Exercise brief
Copy everything in the records exactly; the pictures stay out.

++++ Information

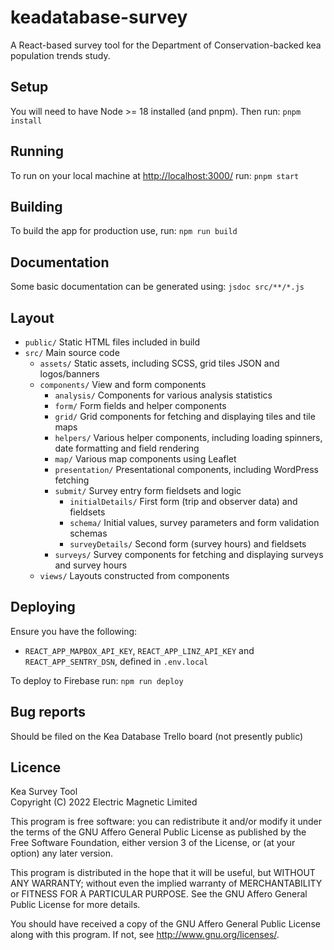 # keadatabase-survey

A React-based survey tool for the Department of Conservation-backed kea population trends study.

## Setup

You will need to have Node >= 18 installed (and pnpm). Then run: `pnpm install`

## Running

To run on your local machine at <http://localhost:3000/> run: `pnpm start`

## Building

To build the app for production use, run: `npm run build`

## Documentation

Some basic documentation can be generated using: `jsdoc src/**/*.js`

## Layout

- `public/` Static HTML files included in build
- `src/` Main source code
  - `assets/` Static assets, including SCSS, grid tiles JSON and logos/banners
  - `components/` View and form components
    - `analysis/` Components for various analysis statistics
    - `form/` Form fields and helper components
    - `grid/` Grid components for fetching and displaying tiles and tile maps
    - `helpers/` Various helper components, including loading spinners, date formatting and field rendering
    - `map/` Various map components using Leaflet
    - `presentation/` Presentational components, including WordPress fetching
    - `submit/` Survey entry form fieldsets and logic
      - `initialDetails/` First form (trip and observer data) and fieldsets
      - `schema/` Initial values, survey parameters and form validation schemas
      - `surveyDetails/` Second form (survey hours) and fieldsets
    - `surveys/` Survey components for fetching and displaying surveys and survey hours
  - `views/` Layouts constructed from components

## Deploying

Ensure you have the following:

- `REACT_APP_MAPBOX_API_KEY`, `REACT_APP_LINZ_API_KEY` and `REACT_APP_SENTRY_DSN`, defined in `.env.local`

To deploy to Firebase run: `npm run deploy`

## Bug reports

Should be filed on the Kea Database Trello board (not presently public)

## Licence

Kea Survey Tool  
Copyright (C) 2022 Electric Magnetic Limited

This program is free software: you can redistribute it and/or modify it under the terms of the GNU Affero General Public License as published by the Free Software Foundation, either version 3 of the License, or (at your option) any later version.

This program is distributed in the hope that it will be useful, but WITHOUT ANY WARRANTY; without even the implied warranty of MERCHANTABILITY or FITNESS FOR A PARTICULAR PURPOSE. See the GNU Affero General Public License for more details.

You should have received a copy of the GNU Affero General Public License along with this program. If not, see http://www.gnu.org/licenses/.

++++++++

Your response
 # keadatabase-survey

A React-based survey tool for the Department of Conservation-backed kea population trends study.

## Setup

You will need to have Node >= 18 installed (and pnpm). Then run: `pnpm install`

## Running

To run on your local machine at <http://localhost:3000/> run: `pnpm start`

## Building

To build the app for production use, run: `npm run build`

## Documentation

Some basic documentation can be generated using: `jsdoc src/**/*.js`

## Layout

- `public/` Static HTML files included in build
- `src/` Main source code
  - `assets/` Static assets, including SCSS, grid tiles JSON and logos/banners
  - `components/` View and form components
    - `analysis/` Components for various analysis statistics
    - `form/` Form fields and helper components
    - `grid/` Grid components for fetching and displaying tiles and tile maps
    - `helpers/` Various helper components, including loading spinners, date formatting and field rendering
    - `map/` Various map components using Leaflet
    - `presentation/` Presentational components, including WordPress fetching
    - `submit/` Survey entry form fieldsets and logic
      - `initialDetails/` First form (trip and observer data) and fieldsets
      - `schema/` Initial values, survey parameters and form validation schemas
      - `surveyDetails/` Second form (survey hours) and fieldsets
    - `surveys/` Survey components for fetching and displaying surveys and survey hours
  - `views/` Layouts constructed from components

## Deploying

Ensure you have the following:

- `REACT_APP_MAPBOX_API_KEY`, `REACT_APP_LINZ_API_KEY` and `REACT_APP_SENTRY_DSN`, defined in `.env.local`

To deploy to Firebase run: `npm run deploy`

## Bug reports

Should be filed on the Kea Database Trello board (not presently public)

## Licence

Kea Survey Tool  
Copyright (C) 2022 Electric Magnetic Limited

This program is free software: you can redistribute it and/or modify it under the terms of the GNU Affero General Public License as published by the Free Software Foundation, either version 3 of the License, or (at your option) any later version.

This program is distributed in the hope that it will be useful, but WITHOUT ANY WARRANTY; without even the implied warranty of MERCHANTABILITY or FITNESS FOR A PARTICULAR PURPOSE. See the GNU Affero General Public License for more details.

You should have received a copy of the GNU Affero General Public License along with this program. If not, see http://www.gnu.org/licenses/.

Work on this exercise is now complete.